Directions:
The word "Google" occurs in some lines of the data. Return each such line.
====== Given records
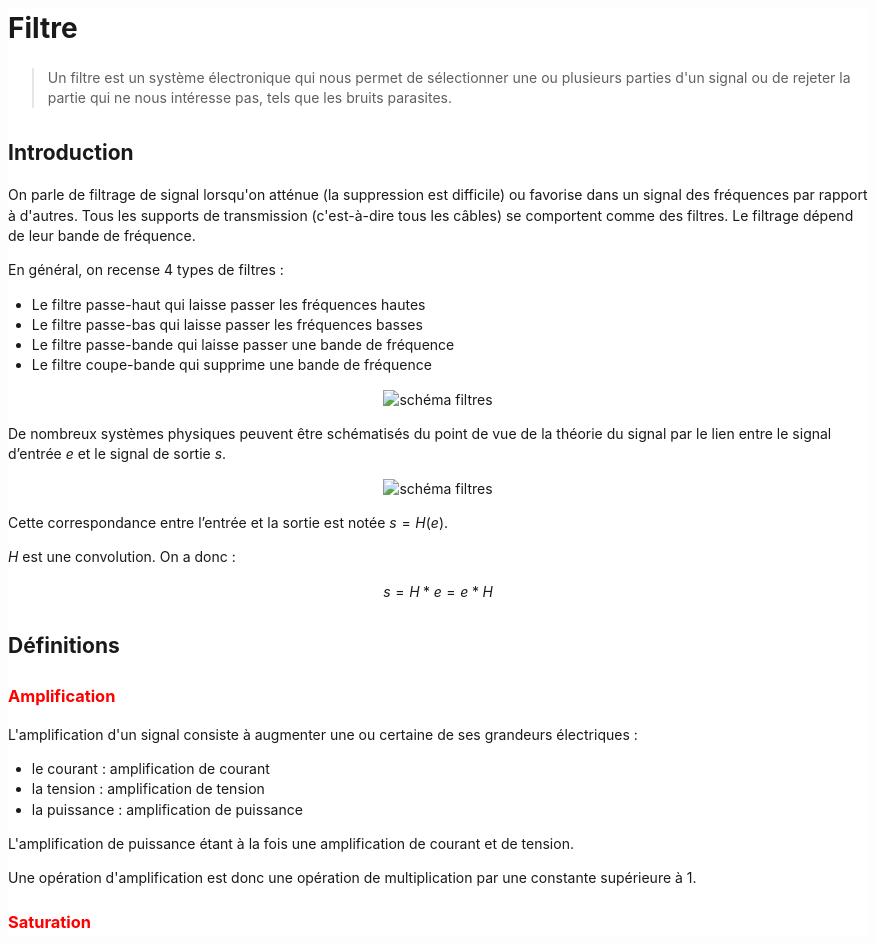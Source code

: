 # Filtre

> Un filtre est un système électronique qui nous permet de sélectionner une ou plusieurs parties d'un signal ou de rejeter la partie qui ne nous intéresse pas, tels que les bruits parasites. 

## Introduction

On parle de filtrage de signal lorsqu'on atténue (la suppression est difficile) ou favorise dans un signal des fréquences par rapport à d'autres. Tous les supports de transmission (c'est-à-dire tous les câbles) se comportent comme des filtres. Le filtrage dépend de leur bande de fréquence. 

En général, on recense 4 types de filtres :
-   Le filtre passe-haut qui laisse passer les fréquences hautes
-  Le filtre passe-bas qui laisse passer les fréquences basses
-   Le filtre passe-bande qui laisse passer une bande de fréquence
-   Le filtre coupe-bande qui supprime une bande de fréquence

<p align="center">
<img src="http://www.siloged.fr/cours/html/ssi_filtrage/lib/gabarit.png"  
alt="schéma filtres"/>
</p>

De nombreux systèmes physiques peuvent être schématisés du point de vue de la théorie du signal par le lien entre le signal d’entrée $e$ et le signal de sortie $s$.

<p align="center">
<img src="https://i.ibb.co/BzfTXmW/Capture-d-cran-2020-10-26-221553.png"  
alt="schéma filtres"/>
</p>

Cette correspondance entre l’entrée et la sortie est notée $s = H(e)$.

$H$ est une convolution. On a donc : 

$$
s = H \ast e = e \ast H
$$

## Définitions 

### **<font color=red>Amplification</font>**
L'amplification d'un signal consiste à augmenter une ou certaine de ses grandeurs électriques :
-   le courant : amplification de courant
-   la tension : amplification de tension
-   la puissance : amplification de puissance

L'amplification de puissance étant à la fois une amplification de courant et de tension.

Une opération d'amplification est donc une opération de multiplication par une constante supérieure à 1.

### **<font color=red>Saturation</font>**
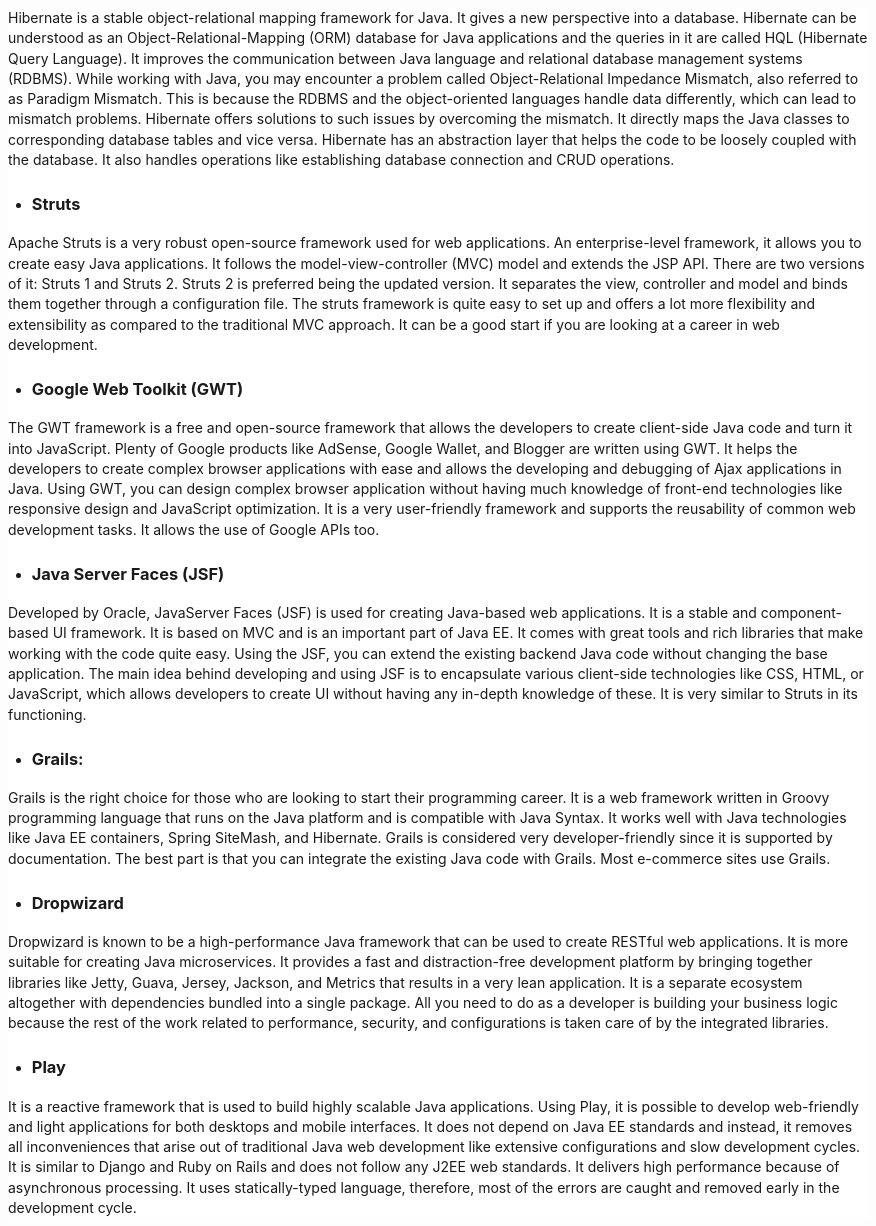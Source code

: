 Hibernate is a stable object-relational mapping framework for Java. It gives a new perspective into a database. Hibernate can be understood as an Object-Relational-Mapping (ORM) database for Java applications and the queries in it are called HQL (Hibernate Query Language). It improves the communication between Java language and relational database management systems (RDBMS).
While working with Java, you may encounter a problem called Object-Relational Impedance Mismatch, also referred to as Paradigm Mismatch. This is because the RDBMS and the object-oriented languages handle data differently, which can lead to mismatch problems. Hibernate offers solutions to such issues by overcoming the mismatch. It directly maps the Java classes to corresponding database tables and vice versa. Hibernate has an abstraction layer that helps the code to be loosely coupled with the database. It also handles operations like establishing database connection and CRUD operations.
* ### Struts
Apache Struts is a very robust open-source framework used for web applications. An enterprise-level framework, it allows you to create easy Java applications. It follows the model-view-controller (MVC) model and extends the JSP API. There are two versions of it: Struts 1 and Struts 2. Struts 2 is preferred being the updated version.
It separates the view, controller and model and binds them together through a configuration file. The struts framework is quite easy to set up and offers a lot more flexibility and extensibility as compared to the traditional MVC approach. It can be a good start if you are looking at a career in web development.
* ### Google Web Toolkit (GWT)
The GWT framework is a free and open-source framework that allows the developers to create client-side Java code and turn it into JavaScript. Plenty of Google products like AdSense, Google Wallet, and Blogger are written using GWT. It helps the developers to create complex browser applications with ease and allows the developing and debugging of Ajax applications in Java.
Using GWT, you can design complex browser application without having much knowledge of front-end technologies like responsive design and JavaScript optimization. It is a very user-friendly framework and supports the reusability of common web development tasks. It allows the use of Google APIs too.
* ### Java Server Faces (JSF)
Developed by Oracle, JavaServer Faces (JSF) is used for creating Java-based web applications. It is a stable and component-based UI framework. It is based on MVC and is an important part of Java EE. It comes with great tools and rich libraries that make working with the code quite easy.
Using the JSF, you can extend the existing backend Java code without changing the base application. The main idea behind developing and using JSF is to encapsulate various client-side technologies like CSS, HTML, or JavaScript, which allows developers to create UI without having any in-depth knowledge of these. It is very similar to Struts in its functioning.
* ### Grails: 
Grails is the right choice for those who are looking to start their programming career. It is a web framework written in Groovy programming language that runs on the Java platform and is compatible with Java Syntax. It works well with Java technologies like Java EE containers, Spring SiteMash, and Hibernate.
Grails is considered very developer-friendly since it is supported by documentation. The best part is that you can integrate the existing Java code with Grails. Most e-commerce sites use Grails.
* ### Dropwizard
Dropwizard is known to be a high-performance Java framework that can be used to create RESTful web applications. It is more suitable for creating Java microservices. It provides a fast and distraction-free development platform by bringing together libraries like Jetty, Guava, Jersey, Jackson, and Metrics that results in a very lean application. It is a separate ecosystem altogether with dependencies bundled into a single package.
All you need to do as a developer is building your business logic because the rest of the work related to performance, security, and configurations is taken care of by the integrated libraries.
* ### Play
It is a reactive framework that is used to build highly scalable Java applications. Using Play, it is possible to develop web-friendly and light applications for both desktops and mobile interfaces. It does not depend on Java EE standards and instead, it removes all inconveniences that arise out of traditional Java web development like extensive configurations and slow development cycles. It is similar to Django and Ruby on Rails and does not follow any J2EE web standards. It delivers high performance because of asynchronous processing. It uses statically-typed language, therefore, most of the errors are caught and removed early in the development cycle.
 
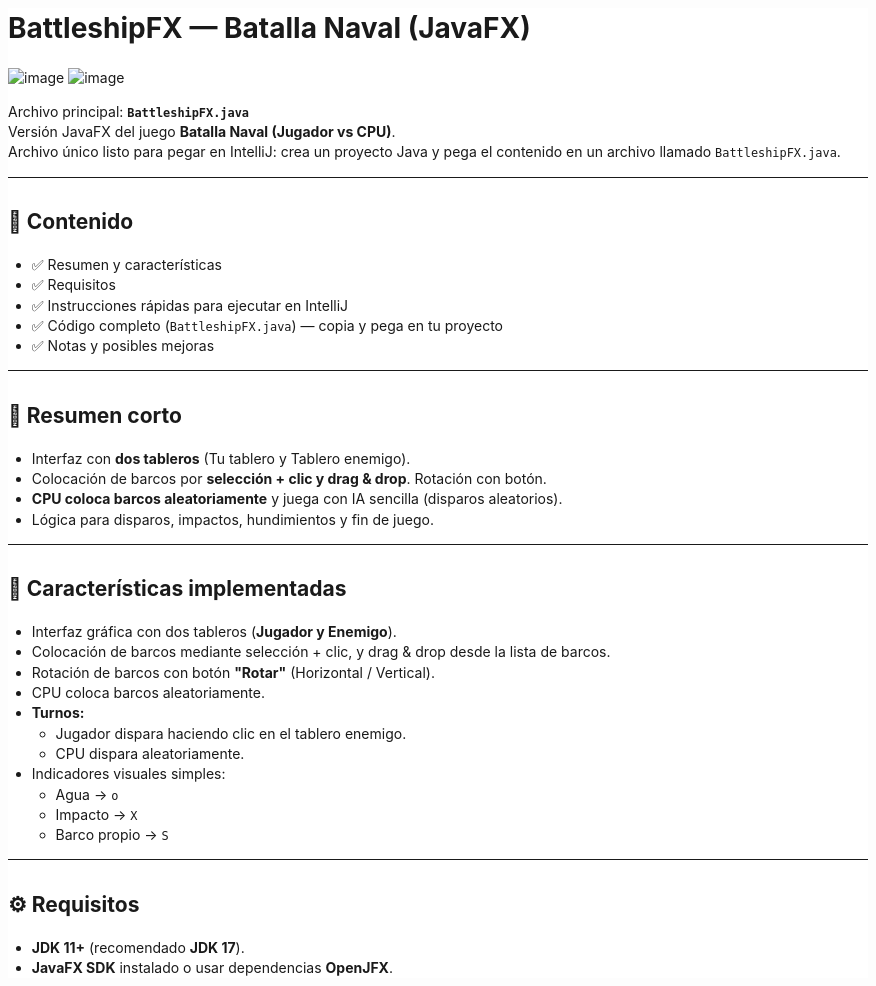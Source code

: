 # BattleshipFX — Batalla Naval (JavaFX)

<img width="203" height="193" alt="image" src="https://github.com/user-attachments/assets/acd0ce8a-579d-497b-a76e-797430d0bb13" />  

<img width="1536" height="1024" alt="image" src="https://github.com/user-attachments/assets/5496a092-c548-475b-841e-3bce5dec6c83" />

Archivo principal: **`BattleshipFX.java`**  
Versión JavaFX del juego **Batalla Naval (Jugador vs CPU)**.  
Archivo único listo para pegar en IntelliJ: crea un proyecto Java y pega el contenido en un archivo llamado `BattleshipFX.java`.

---

## 📑 Contenido
- ✅ Resumen y características
- ✅ Requisitos
- ✅ Instrucciones rápidas para ejecutar en IntelliJ
- ✅ Código completo (`BattleshipFX.java`) — copia y pega en tu proyecto
- ✅ Notas y posibles mejoras

---

## 📌 Resumen corto
- Interfaz con **dos tableros** (Tu tablero y Tablero enemigo).
- Colocación de barcos por **selección + clic y drag & drop**. Rotación con botón.
- **CPU coloca barcos aleatoriamente** y juega con IA sencilla (disparos aleatorios).
- Lógica para disparos, impactos, hundimientos y fin de juego.

---

## 🚀 Características implementadas
- Interfaz gráfica con dos tableros (**Jugador y Enemigo**).
- Colocación de barcos mediante selección + clic, y drag & drop desde la lista de barcos.
- Rotación de barcos con botón **"Rotar"** (Horizontal / Vertical).
- CPU coloca barcos aleatoriamente.
- **Turnos:**
    - Jugador dispara haciendo clic en el tablero enemigo.
    - CPU dispara aleatoriamente.
- Indicadores visuales simples:
    - Agua → `o`
    - Impacto → `X`
    - Barco propio → `S`

---

## ⚙️ Requisitos
- **JDK 11+** (recomendado **JDK 17**).
- **JavaFX SDK** instalado o usar dependencias **OpenJFX**.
============
Output for this exercise:
* ### Google Web Toolkit (GWT)
The GWT framework is a free and open-source framework that allows the developers to create client-side Java code and turn it into JavaScript. Plenty of Google products like AdSense, Google Wallet, and Blogger are written using GWT. It helps the developers to create complex browser applications with ease and allows the developing and debugging of Ajax applications in Java.
Using GWT, you can design complex browser application without having much knowledge of front-end technologies like responsive design and JavaScript optimization. It is a very user-friendly framework and supports the reusability of common web development tasks. It allows the use of Google APIs too.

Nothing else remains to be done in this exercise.